Agnes Jones Adams (1858 – April 1923) was a member of National Association of Colored Women, Social Purity Movement, and Woman's Era Club. Adams was one of the early pioneers for the advancement of black women's clubs.

==Biography==

Agnes Jones Adams was born in a well-known and respected family in Baltimore, Maryland. She received her basic education in the public schools. Adams was a devoted church worker of the Methodist Church and took on the job of day school teacher. After her marriage she moved to Boston, Massachusetts.

In Boston, Adams joined the Woman's Era Club, the National Association for the Advancement of Colored People, and other organizations. Adams presided over the meeting to organize the National Federation of Colored Women's Clubs.
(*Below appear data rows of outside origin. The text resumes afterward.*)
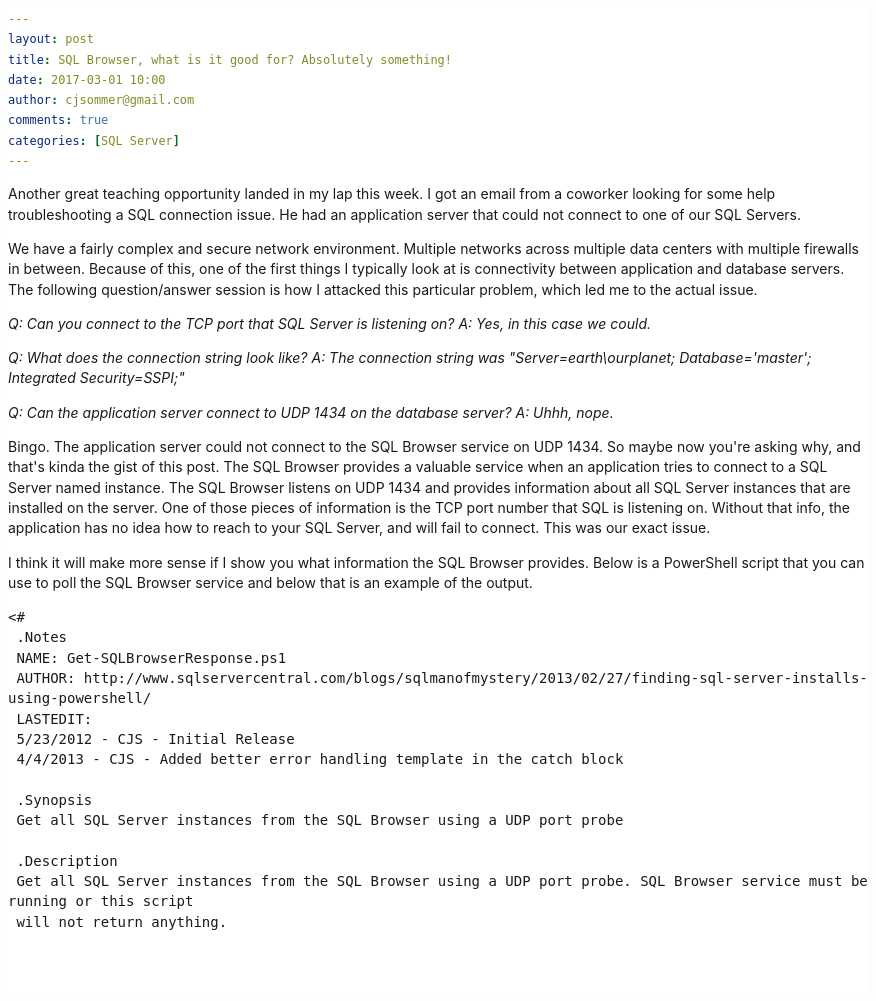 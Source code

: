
 ```yaml
---
layout: post
title: SQL Browser, what is it good for? Absolutely something!
date: 2017-03-01 10:00
author: cjsommer@gmail.com
comments: true
categories: [SQL Server]
---
```

Another great teaching opportunity landed in my lap this week. I got an email from a coworker looking for some help troubleshooting a SQL connection issue. He had an application server that could not connect to one of our SQL Servers. 

We have a fairly complex and secure network environment. Multiple networks across multiple data centers with multiple firewalls in between. Because of this, one of the first things I typically look at is connectivity between application and database servers. The following question/answer session is how I attacked this particular problem, which led me to the actual issue.

<em>
Q: Can you connect to the TCP port that SQL Server is listening on? 
A: Yes, in this case we could.

Q: What does the connection string look like? 
A: The connection string was "Server=earth\ourplanet; Database='master'; Integrated Security=SSPI;"

Q: Can the application server connect to UDP 1434 on the database server?
A: Uhhh, nope.
</em>

Bingo. The application server could not connect to the SQL Browser service on UDP 1434. So maybe now you're asking why, and that's kinda the gist of this post. The SQL Browser provides a valuable service when an application tries to connect to a SQL Server named instance. The SQL Browser listens on UDP 1434 and provides information about all SQL Server instances that are installed on the server. One of those pieces of information is the TCP port number that SQL is listening on. Without that info, the application has no idea how to reach to your SQL Server, and will fail to connect. This was our exact issue. 

I think it will make more sense if I show you what information the SQL Browser provides. Below is a PowerShell script that you can use to poll the SQL Browser service and below that is an example of the output.
 
<pre class="height-set:true height:300 lang:ps decode:true " title="Get-SQLBrowserResponse" >&lt;#
 .Notes
 NAME: Get-SQLBrowserResponse.ps1
 AUTHOR: http://www.sqlservercentral.com/blogs/sqlmanofmystery/2013/02/27/finding-sql-server-installs-using-powershell/
 LASTEDIT:
 5/23/2012 - CJS - Initial Release
 4/4/2013 - CJS - Added better error handling template in the catch block
 
 .Synopsis
 Get all SQL Server instances from the SQL Browser using a UDP port probe

 .Description
 Get all SQL Server instances from the SQL Browser using a UDP port probe. SQL Browser service must be running or this script
 will not return anything.

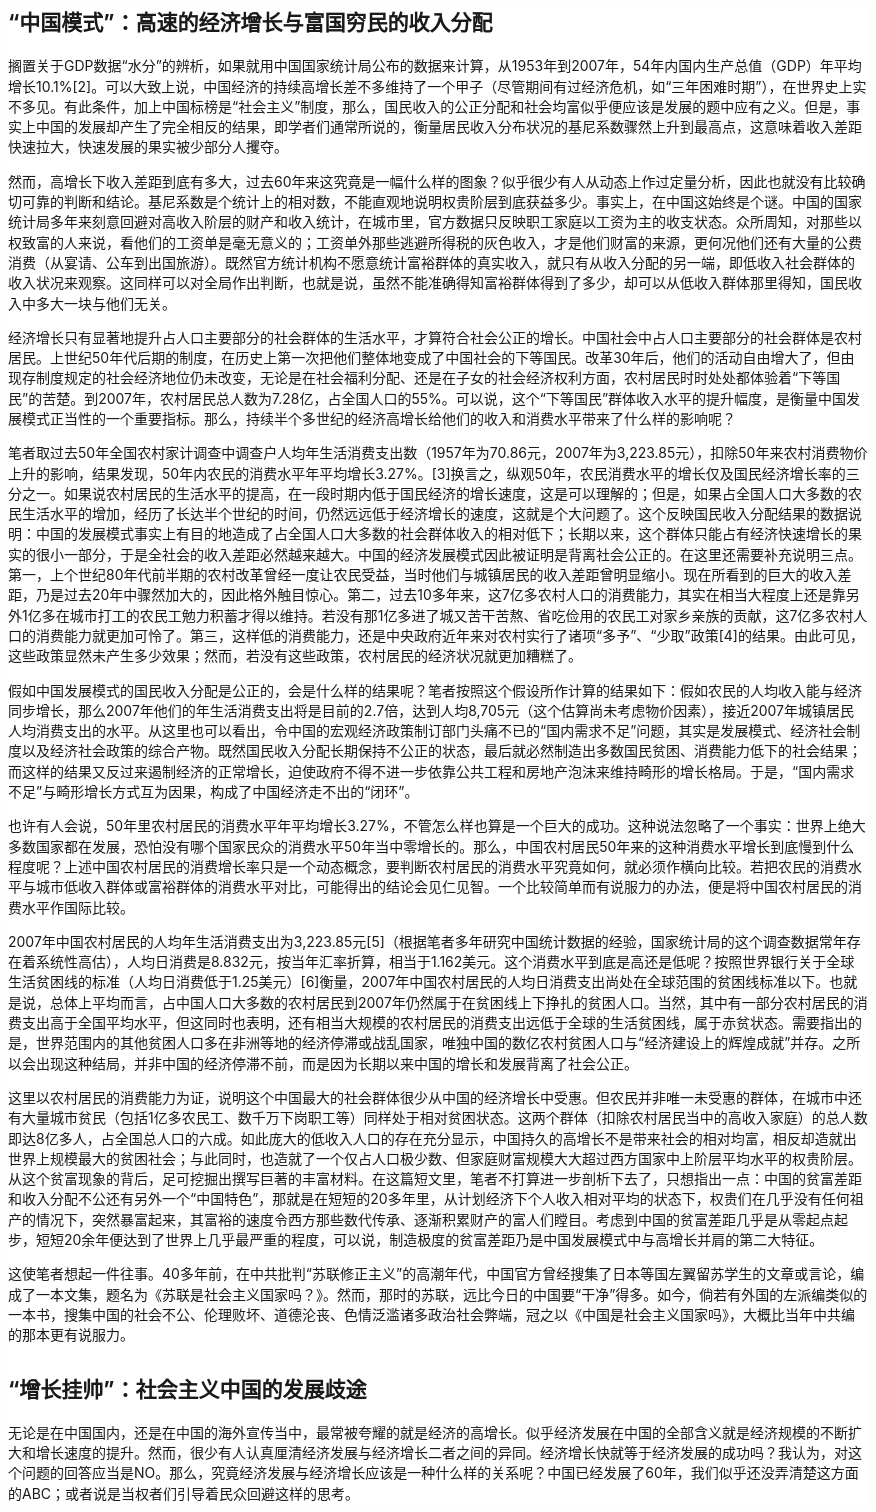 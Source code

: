 ## “中国模式”：高速的经济增长与富国穷民的收入分配

搁置关于GDP数据“水分”的辨析，如果就用中国国家统计局公布的数据来计算，从1953年到2007年，54年内国内生产总值（GDP）年平均增长10.1%[2]。可以大致上说，中国经济的持续高增长差不多维持了一个甲子（尽管期间有过经济危机，如“三年困难时期”），在世界史上实不多见。有此条件，加上中国标榜是“社会主义”制度，那么，国民收入的公正分配和社会均富似乎便应该是发展的题中应有之义。但是，事实上中国的发展却产生了完全相反的结果，即学者们通常所说的，衡量居民收入分布状况的基尼系数骤然上升到最高点，这意味着收入差距快速拉大，快速发展的果实被少部分人攫夺。

然而，高增长下收入差距到底有多大，过去60年来这究竟是一幅什么样的图象？似乎很少有人从动态上作过定量分析，因此也就没有比较确切可靠的判断和结论。基尼系数是个统计上的相对数，不能直观地说明权贵阶层到底获益多少。事实上，在中国这始终是个谜。中国的国家统计局多年来刻意回避对高收入阶层的财产和收入统计，在城市里，官方数据只反映职工家庭以工资为主的收支状态。众所周知，对那些以权致富的人来说，看他们的工资单是毫无意义的；工资单外那些逃避所得税的灰色收入，才是他们财富的来源，更何况他们还有大量的公费消费（从宴请、公车到出国旅游）。既然官方统计机构不愿意统计富裕群体的真实收入，就只有从收入分配的另一端，即低收入社会群体的收入状况来观察。这同样可以对全局作出判断，也就是说，虽然不能准确得知富裕群体得到了多少，却可以从低收入群体那里得知，国民收入中多大一块与他们无关。

经济增长只有显著地提升占人口主要部分的社会群体的生活水平，才算符合社会公正的增长。中国社会中占人口主要部分的社会群体是农村居民。上世纪50年代后期的制度，在历史上第一次把他们整体地变成了中国社会的下等国民。改革30年后，他们的活动自由增大了，但由现存制度规定的社会经济地位仍未改变，无论是在社会福利分配、还是在子女的社会经济权利方面，农村居民时时处处都体验着“下等国民”的苦楚。到2007年，农村居民总人数为7.28亿，占全国人口的55%。可以说，这个“下等国民”群体收入水平的提升幅度，是衡量中国发展模式正当性的一个重要指标。那么，持续半个多世纪的经济高增长给他们的收入和消费水平带来了什么样的影响呢？

笔者取过去50年全国农村家计调查中调查户人均年生活消费支出数（1957年为70.86元，2007年为3,223.85元），扣除50年来农村消费物价上升的影响，结果发现，50年内农民的消费水平年平均增长3.27%。[3]换言之，纵观50年，农民消费水平的增长仅及国民经济增长率的三分之一。如果说农村居民的生活水平的提高，在一段时期内低于国民经济的增长速度，这是可以理解的；但是，如果占全国人口大多数的农民生活水平的增加，经历了长达半个世纪的时间，仍然远远低于经济增长的速度，这就是个大问题了。这个反映国民收入分配结果的数据说明：中国的发展模式事实上有目的地造成了占全国人口大多数的社会群体收入的相对低下；长期以来，这个群体只能占有经济快速增长的果实的很小一部分，于是全社会的收入差距必然越来越大。中国的经济发展模式因此被证明是背离社会公正的。在这里还需要补充说明三点。第一，上个世纪80年代前半期的农村改革曾经一度让农民受益，当时他们与城镇居民的收入差距曾明显缩小。现在所看到的巨大的收入差距，乃是过去20年中骤然加大的，因此格外触目惊心。第二，过去10多年来，这7亿多农村人口的消费能力，其实在相当大程度上还是靠另外1亿多在城市打工的农民工勉力积蓄才得以维持。若没有那1亿多进了城又苦干苦熬、省吃俭用的农民工对家乡亲族的贡献，这7亿多农村人口的消费能力就更加可怜了。第三，这样低的消费能力，还是中央政府近年来对农村实行了诸项“多予”、“少取”政策[4]的结果。由此可见，这些政策显然未产生多少效果；然而，若没有这些政策，农村居民的经济状况就更加糟糕了。

假如中国发展模式的国民收入分配是公正的，会是什么样的结果呢？笔者按照这个假设所作计算的结果如下：假如农民的人均收入能与经济同步增长，那么2007年他们的年生活消费支出将是目前的2.7倍，达到人均8,705元（这个估算尚未考虑物价因素），接近2007年城镇居民人均消费支出的水平。从这里也可以看出，令中国的宏观经济政策制订部门头痛不已的“国内需求不足”问题，其实是发展模式、经济社会制度以及经济社会政策的综合产物。既然国民收入分配长期保持不公正的状态，最后就必然制造出多数国民贫困、消费能力低下的社会结果；而这样的结果又反过来遏制经济的正常增长，迫使政府不得不进一步依靠公共工程和房地产泡沫来维持畸形的增长格局。于是，“国内需求不足”与畸形增长方式互为因果，构成了中国经济走不出的“闭环”。

也许有人会说，50年里农村居民的消费水平年平均增长3.27%，不管怎么样也算是一个巨大的成功。这种说法忽略了一个事实：世界上绝大多数国家都在发展，恐怕没有哪个国家民众的消费水平50年当中零增长的。那么，中国农村居民50年来的这种消费水平增长到底慢到什么程度呢？上述中国农村居民的消费增长率只是一个动态概念，要判断农村居民的消费水平究竟如何，就必须作横向比较。若把农民的消费水平与城市低收入群体或富裕群体的消费水平对比，可能得出的结论会见仁见智。一个比较简单而有说服力的办法，便是将中国农村居民的消费水平作国际比较。

2007年中国农村居民的人均年生活消费支出为3,223.85元[5]（根据笔者多年研究中国统计数据的经验，国家统计局的这个调查数据常年存在着系统性高估），人均日消费是8.832元，按当年汇率折算，相当于1.162美元。这个消费水平到底是高还是低呢？按照世界银行关于全球生活贫困线的标准（人均日消费低于1.25美元）[6]衡量，2007年中国农村居民的人均日消费支出尚处在全球范围的贫困线标准以下。也就是说，总体上平均而言，占中国人口大多数的农村居民到2007年仍然属于在贫困线上下挣扎的贫困人口。当然，其中有一部分农村居民的消费支出高于全国平均水平，但这同时也表明，还有相当大规模的农村居民的消费支出远低于全球的生活贫困线，属于赤贫状态。需要指出的是，世界范围内的其他贫困人口多在非洲等地的经济停滞或战乱国家，唯独中国的数亿农村贫困人口与“经济建设上的辉煌成就”并存。之所以会出现这种结局，并非中国的经济停滞不前，而是因为长期以来中国的增长和发展背离了社会公正。

这里以农村居民的消费能力为证，说明这个中国最大的社会群体很少从中国的经济增长中受惠。但农民并非唯一未受惠的群体，在城市中还有大量城市贫民（包括1亿多农民工、数千万下岗职工等）同样处于相对贫困状态。这两个群体（扣除农村居民当中的高收入家庭）的总人数即达8亿多人，占全国总人口的六成。如此庞大的低收入人口的存在充分显示，中国持久的高增长不是带来社会的相对均富，相反却造就出世界上规模最大的贫困社会；与此同时，也造就了一个仅占人口极少数、但家庭财富规模大大超过西方国家中上阶层平均水平的权贵阶层。从这个贫富现象的背后，足可挖掘出撰写巨著的丰富材料。在这篇短文里，笔者不打算进一步剖析下去了，只想指出一点：中国的贫富差距和收入分配不公还有另外一个“中国特色”，那就是在短短的20多年里，从计划经济下个人收入相对平均的状态下，权贵们在几乎没有任何祖产的情况下，突然暴富起来，其富裕的速度令西方那些数代传承、逐渐积累财产的富人们瞠目。考虑到中国的贫富差距几乎是从零起点起步，短短20余年便达到了世界上几乎最严重的程度，可以说，制造极度的贫富差距乃是中国发展模式中与高增长并肩的第二大特征。

这使笔者想起一件往事。40多年前，在中共批判“苏联修正主义”的高潮年代，中国官方曾经搜集了日本等国左翼留苏学生的文章或言论，编成了一本文集，题名为《苏联是社会主义国家吗？》。然而，那时的苏联，远比今日的中国要“干净”得多。如今，倘若有外国的左派编类似的一本书，搜集中国的社会不公、伦理败坏、道德沦丧、色情泛滥诸多政治社会弊端，冠之以《中国是社会主义国家吗》，大概比当年中共编的那本更有说服力。

## “增长挂帅”：社会主义中国的发展歧途

无论是在中国国内，还是在中国的海外宣传当中，最常被夸耀的就是经济的高增长。似乎经济发展在中国的全部含义就是经济规模的不断扩大和增长速度的提升。然而，很少有人认真厘清经济发展与经济增长二者之间的异同。经济增长快就等于经济发展的成功吗？我认为，对这个问题的回答应当是NO。那么，究竟经济发展与经济增长应该是一种什么样的关系呢？中国已经发展了60年，我们似乎还没弄清楚这方面的ABC；或者说是当权者们引导着民众回避这样的思考。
She was the Boston branch leader of the NAACP.

Adams was part of the executive board of the Woman's Era Club.

She was present during the First National Conference of the Colored Women of America at Berkeley Hall, Boston, Massachusetts on July 29–31, 1895. Where she discussed social purity and nationalism on Wednesday, July 31. Her speech, entitled "Social Purity," was important in that it asserted that being white was not a "criterion for being American." Hallie Q. Brown, a witness to the speech, stated that Adams treated the subject of black women's patriotism with "reserve and care, yet with firmness and clarity."

To this woman belongs the honor of, at a most critical time, the time when she and women of the same descent, were publicly and brutally attacked, of voicing an unanswerable appeal to justice, culture and civilization. And her heroism in "standing on the beaches" without stopping to count the cost in her endeavor to right a flagrant wrong entitles her to the highest praise for fidelity and fearlessness.